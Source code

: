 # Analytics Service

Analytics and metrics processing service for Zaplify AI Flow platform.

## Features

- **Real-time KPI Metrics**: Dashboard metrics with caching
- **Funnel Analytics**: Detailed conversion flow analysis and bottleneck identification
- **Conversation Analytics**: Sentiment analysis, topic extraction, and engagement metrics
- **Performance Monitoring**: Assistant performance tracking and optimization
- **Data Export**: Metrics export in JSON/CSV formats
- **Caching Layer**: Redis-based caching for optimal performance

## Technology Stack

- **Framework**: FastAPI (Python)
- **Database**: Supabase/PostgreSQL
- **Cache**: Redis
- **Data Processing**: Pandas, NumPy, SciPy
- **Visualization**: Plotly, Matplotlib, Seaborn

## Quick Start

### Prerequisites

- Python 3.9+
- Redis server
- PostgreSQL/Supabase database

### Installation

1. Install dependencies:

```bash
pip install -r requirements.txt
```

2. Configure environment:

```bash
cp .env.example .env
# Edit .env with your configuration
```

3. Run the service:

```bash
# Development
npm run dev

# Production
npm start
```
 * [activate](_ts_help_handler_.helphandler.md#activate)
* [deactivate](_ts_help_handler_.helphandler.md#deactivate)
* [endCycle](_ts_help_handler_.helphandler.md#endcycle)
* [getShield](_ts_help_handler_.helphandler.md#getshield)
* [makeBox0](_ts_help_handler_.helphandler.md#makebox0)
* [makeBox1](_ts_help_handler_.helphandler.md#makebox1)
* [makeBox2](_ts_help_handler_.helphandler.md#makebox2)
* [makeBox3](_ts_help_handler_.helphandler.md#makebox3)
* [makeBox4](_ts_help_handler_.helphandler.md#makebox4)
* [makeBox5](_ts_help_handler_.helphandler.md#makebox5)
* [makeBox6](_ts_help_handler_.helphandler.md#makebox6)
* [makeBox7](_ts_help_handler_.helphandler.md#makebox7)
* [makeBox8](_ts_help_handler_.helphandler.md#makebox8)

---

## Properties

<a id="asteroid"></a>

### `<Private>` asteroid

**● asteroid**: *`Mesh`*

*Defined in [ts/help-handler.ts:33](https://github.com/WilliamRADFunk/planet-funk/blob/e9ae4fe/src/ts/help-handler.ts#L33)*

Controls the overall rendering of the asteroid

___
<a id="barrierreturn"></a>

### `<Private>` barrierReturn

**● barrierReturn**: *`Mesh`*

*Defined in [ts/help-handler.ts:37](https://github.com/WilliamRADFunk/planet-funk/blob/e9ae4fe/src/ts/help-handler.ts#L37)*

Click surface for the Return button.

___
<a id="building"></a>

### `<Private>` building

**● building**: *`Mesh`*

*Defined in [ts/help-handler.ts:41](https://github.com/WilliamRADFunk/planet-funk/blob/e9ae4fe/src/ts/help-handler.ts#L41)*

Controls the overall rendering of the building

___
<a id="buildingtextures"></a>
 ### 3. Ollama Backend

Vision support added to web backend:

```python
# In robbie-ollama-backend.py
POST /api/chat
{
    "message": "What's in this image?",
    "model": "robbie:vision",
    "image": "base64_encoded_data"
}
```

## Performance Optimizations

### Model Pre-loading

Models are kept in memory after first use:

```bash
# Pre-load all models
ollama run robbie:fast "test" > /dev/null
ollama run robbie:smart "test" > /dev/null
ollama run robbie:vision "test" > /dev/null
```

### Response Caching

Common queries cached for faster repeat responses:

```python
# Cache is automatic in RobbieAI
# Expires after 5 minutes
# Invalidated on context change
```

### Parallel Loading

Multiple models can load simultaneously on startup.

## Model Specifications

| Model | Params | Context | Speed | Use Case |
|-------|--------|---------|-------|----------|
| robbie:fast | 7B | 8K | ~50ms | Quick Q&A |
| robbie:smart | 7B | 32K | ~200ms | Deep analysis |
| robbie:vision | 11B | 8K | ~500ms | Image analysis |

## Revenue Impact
——
» **Goal of the exercise**
Lines from the one holding "Deep analysis |" through the last line of the material are to be repeated exactly; no other lines belong in the answer.

» **Answer**
| robbie:smart | 7B | 32K | ~200ms | Deep analysis |
| robbie:vision | 11B | 8K | ~500ms | Image analysis |

## Revenue Impact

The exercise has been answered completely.